The 35-year-old native of Guatemala has been at Cox's side since 2009, working his way up from a part-time groom and part-time hotwalker to one of the trainer's top assistants. Abrego had only ever worked with a few horses, and had never seen a racehorse before arriving in the United States at the age of 22. He only walked hots before taking the job in Cox's barn.

It isn't hard to see that Abrego's long-time loyalty to the trainer runs deep; he's one of the first ones at the barn in the morning, and one of the last to leave it at night. He can be found in most of the photographs of the barn's top runners, and he still answers Cox's calls with a crisp, respectful, “Yes, sir.”

For the past five or six years, Abrego has made Oaklawn Park his winter home, handling a barn full of horses as well as the high-quality ship-in runners. Last weekend, for example, champions Monomoy Girl and Essential Quality shipped up from New Orleans before triumphing in local stakes races.

Assistant trainer Jorje Abrego celebrates a victory at Oaklawn Park

The chestnut phenom Monomoy Girl is the one who has Abrego's heart, however. 

“I love every single horse in my barn, and maybe Brad Cox will win 100 more Grade 1 races, but I'll always remember her,” Abrego said. “She was the first Grade 1 for the team, and it's amazing to have a 6-year-old filly still running.”

The daughter of Tapizar gave Cox his first G1 win in the 2018 Ashland Stakes at Keeneland, and has now won two editions of the Breeders' Cup Distaff, in 2018 and in 2020. She missed over a year of racing between her championship-defining victories, but came back with a vengeance to dominate her division in 2020. 

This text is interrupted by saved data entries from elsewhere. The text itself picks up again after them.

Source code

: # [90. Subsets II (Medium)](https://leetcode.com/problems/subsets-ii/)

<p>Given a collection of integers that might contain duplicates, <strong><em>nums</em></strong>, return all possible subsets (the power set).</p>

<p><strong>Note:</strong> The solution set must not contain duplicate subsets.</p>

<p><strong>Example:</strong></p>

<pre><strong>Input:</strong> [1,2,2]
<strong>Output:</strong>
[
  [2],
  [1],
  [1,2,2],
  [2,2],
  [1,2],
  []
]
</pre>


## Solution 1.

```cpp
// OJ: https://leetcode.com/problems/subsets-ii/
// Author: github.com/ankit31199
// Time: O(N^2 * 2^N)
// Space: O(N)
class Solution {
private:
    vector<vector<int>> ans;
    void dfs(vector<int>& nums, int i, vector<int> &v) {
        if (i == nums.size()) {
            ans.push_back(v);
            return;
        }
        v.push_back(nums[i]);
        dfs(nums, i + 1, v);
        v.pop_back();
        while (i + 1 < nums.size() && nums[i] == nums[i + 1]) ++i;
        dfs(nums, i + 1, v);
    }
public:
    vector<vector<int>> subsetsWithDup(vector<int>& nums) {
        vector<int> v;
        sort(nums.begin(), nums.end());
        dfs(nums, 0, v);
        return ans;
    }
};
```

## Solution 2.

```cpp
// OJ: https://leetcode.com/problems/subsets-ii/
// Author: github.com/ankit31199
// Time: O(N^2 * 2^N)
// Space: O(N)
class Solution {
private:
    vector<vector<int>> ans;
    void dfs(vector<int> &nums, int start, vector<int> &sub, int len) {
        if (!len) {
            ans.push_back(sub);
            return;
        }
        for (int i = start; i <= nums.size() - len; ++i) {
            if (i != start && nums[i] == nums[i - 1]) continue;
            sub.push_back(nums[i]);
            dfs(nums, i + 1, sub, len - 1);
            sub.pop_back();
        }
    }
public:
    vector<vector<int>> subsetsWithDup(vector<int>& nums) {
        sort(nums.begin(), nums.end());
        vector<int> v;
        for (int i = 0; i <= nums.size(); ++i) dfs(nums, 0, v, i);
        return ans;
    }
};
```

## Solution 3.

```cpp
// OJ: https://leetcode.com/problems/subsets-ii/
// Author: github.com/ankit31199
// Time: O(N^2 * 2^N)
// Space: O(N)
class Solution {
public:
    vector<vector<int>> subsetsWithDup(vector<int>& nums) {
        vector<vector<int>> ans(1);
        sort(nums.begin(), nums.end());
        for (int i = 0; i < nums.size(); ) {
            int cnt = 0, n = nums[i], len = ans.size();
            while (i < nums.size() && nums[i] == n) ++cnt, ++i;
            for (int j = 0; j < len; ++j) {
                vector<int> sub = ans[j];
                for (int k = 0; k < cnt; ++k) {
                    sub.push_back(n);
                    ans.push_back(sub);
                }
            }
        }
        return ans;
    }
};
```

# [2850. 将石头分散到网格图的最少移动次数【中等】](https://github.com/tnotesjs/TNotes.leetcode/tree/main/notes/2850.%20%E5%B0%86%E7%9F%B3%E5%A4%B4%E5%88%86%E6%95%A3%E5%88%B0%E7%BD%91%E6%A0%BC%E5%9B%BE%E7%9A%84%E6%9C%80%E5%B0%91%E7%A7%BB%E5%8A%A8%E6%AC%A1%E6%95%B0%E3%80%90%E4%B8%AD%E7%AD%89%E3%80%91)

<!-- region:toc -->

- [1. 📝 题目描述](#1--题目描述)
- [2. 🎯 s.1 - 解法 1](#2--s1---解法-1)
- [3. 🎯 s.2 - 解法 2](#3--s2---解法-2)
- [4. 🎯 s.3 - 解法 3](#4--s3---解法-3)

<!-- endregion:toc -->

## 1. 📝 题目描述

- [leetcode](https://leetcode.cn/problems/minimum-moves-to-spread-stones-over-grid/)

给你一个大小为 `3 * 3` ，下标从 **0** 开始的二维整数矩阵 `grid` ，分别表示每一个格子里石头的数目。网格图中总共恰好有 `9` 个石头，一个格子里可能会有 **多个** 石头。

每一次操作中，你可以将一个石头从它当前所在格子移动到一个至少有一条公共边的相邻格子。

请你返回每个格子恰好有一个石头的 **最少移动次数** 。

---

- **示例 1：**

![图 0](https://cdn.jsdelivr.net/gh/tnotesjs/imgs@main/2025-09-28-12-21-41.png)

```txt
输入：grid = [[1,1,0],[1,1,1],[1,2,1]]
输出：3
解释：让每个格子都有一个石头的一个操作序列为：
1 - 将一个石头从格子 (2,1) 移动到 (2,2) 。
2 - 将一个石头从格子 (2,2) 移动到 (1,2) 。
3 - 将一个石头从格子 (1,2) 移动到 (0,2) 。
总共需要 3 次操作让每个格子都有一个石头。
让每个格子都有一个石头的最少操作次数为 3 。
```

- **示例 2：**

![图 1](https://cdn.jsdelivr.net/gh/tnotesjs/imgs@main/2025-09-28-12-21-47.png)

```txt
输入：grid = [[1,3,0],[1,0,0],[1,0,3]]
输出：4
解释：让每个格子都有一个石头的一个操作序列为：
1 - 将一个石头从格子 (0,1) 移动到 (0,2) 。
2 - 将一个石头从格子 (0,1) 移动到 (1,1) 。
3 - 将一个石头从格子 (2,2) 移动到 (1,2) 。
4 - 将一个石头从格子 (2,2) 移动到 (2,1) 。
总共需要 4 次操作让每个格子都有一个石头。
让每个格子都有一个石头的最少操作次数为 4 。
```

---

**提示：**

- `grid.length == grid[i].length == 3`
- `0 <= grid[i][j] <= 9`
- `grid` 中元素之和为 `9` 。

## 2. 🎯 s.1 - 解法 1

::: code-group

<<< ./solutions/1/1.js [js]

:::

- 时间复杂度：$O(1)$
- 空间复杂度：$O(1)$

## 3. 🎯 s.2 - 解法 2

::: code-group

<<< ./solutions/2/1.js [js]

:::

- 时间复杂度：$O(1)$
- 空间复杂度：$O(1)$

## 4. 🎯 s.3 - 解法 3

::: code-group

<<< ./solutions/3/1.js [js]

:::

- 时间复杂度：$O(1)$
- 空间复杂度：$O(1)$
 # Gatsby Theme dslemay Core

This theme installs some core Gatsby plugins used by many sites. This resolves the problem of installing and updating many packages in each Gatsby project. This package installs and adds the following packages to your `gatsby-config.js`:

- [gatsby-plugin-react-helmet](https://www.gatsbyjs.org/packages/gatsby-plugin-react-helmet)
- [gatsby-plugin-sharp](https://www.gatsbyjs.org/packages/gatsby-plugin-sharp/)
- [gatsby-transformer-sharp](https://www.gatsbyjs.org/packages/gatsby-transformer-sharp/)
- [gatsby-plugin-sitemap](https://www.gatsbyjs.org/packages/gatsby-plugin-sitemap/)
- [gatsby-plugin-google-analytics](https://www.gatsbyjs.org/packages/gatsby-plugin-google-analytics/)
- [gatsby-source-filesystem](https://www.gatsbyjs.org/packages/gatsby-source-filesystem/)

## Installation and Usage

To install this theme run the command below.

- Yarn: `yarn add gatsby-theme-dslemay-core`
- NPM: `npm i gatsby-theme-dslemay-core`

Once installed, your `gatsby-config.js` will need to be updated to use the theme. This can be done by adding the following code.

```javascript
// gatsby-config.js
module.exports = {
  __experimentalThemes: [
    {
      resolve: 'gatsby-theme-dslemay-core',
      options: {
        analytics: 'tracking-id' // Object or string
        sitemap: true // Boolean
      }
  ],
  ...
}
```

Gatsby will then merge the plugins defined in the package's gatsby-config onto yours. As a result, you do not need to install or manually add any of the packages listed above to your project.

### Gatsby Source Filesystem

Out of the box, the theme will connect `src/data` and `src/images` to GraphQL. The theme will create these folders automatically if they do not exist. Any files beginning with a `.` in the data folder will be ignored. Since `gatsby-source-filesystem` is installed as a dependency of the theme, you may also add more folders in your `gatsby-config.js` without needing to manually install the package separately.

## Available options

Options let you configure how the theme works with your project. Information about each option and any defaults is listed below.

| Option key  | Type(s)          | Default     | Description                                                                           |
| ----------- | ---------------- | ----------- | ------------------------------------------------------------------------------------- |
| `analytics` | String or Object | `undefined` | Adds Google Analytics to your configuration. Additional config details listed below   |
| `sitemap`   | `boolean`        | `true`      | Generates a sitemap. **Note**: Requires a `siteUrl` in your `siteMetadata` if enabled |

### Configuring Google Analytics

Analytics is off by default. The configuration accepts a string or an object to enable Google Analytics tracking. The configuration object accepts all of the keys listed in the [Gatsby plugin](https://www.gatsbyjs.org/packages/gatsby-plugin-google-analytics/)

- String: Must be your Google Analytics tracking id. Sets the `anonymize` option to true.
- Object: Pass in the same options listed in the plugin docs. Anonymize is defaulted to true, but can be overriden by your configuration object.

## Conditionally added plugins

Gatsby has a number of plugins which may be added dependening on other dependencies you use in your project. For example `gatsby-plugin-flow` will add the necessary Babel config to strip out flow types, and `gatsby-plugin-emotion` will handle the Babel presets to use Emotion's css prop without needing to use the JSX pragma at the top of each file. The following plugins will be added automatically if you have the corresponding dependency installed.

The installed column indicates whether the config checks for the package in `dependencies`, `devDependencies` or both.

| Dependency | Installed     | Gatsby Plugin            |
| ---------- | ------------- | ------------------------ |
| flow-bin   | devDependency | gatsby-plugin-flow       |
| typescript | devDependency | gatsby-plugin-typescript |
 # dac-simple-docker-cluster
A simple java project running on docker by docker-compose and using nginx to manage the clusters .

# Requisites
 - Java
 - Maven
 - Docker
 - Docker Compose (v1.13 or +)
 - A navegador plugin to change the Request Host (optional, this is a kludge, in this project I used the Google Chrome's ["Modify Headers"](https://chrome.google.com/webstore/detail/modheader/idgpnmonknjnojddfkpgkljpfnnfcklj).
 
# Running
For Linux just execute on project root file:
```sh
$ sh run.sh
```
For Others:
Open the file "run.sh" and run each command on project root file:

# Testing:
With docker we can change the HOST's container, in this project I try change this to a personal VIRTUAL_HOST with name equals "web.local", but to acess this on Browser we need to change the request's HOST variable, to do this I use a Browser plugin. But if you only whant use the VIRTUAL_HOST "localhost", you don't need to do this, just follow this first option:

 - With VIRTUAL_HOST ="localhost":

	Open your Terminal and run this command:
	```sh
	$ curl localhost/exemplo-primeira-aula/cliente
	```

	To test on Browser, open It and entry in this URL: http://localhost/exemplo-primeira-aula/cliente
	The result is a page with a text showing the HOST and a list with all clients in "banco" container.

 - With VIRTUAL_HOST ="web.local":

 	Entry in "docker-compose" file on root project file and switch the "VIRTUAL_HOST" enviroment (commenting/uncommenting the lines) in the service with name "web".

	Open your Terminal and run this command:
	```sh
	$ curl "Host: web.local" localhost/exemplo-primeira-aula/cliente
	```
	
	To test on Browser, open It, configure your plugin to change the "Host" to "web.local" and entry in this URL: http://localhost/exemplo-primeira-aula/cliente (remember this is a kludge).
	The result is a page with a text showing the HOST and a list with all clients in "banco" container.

Monomoy Girl sold to Spendthrift Farm for $9.5 million at the end of 2020, and B. Wayne Hughes decided to return the champion racemare to Cox for a final season of racing in 2021. In her first start as a 6-year-old, Monomoy Girl posted a facile victory in the G3 Bayakoa Stakes on Feb. 28 at Oaklawn.

Her racing success isn't the only thing Abrego loves about the mare.

“This filly is so sweet, too, especially when you give her a peppermint,” he said. “When this filly is walking the shed row, she's like a pony. You'd never think she would run like that.”

The excitement is ramping up in the whole barn this year, as Cox has three runners with points on the Road to the Kentucky Derby. The trainer has never started a horse in the Run for the Roses, but with 2-year-old champion Essential Quality in the barn, as well as prep winners Mandaloun and Caddo River, the first Saturday in May can't come quickly enough.

“I just hope we have the right one in the barn, the winner,” Abrego said, smiling.

Jorje Abrego, left, schooling Essential Quality in the paddock at Oaklawn before the colt's win in the G3 Southwest Stakes

At the end of the day, win or lose, Abrego knows he has the best job in the world. He has a hard time expressing his gratitude to Cox for taking a chance on him all those years ago, but he'll never forget it.

“When I told him this, believe me, it came from my heart,” Abrego relayed. “I told him, 'I don't think I could ever work for somebody else.' I love this job too much. 

“I don't feel like Brad Cox is my boss, really. The guy treats me like family.”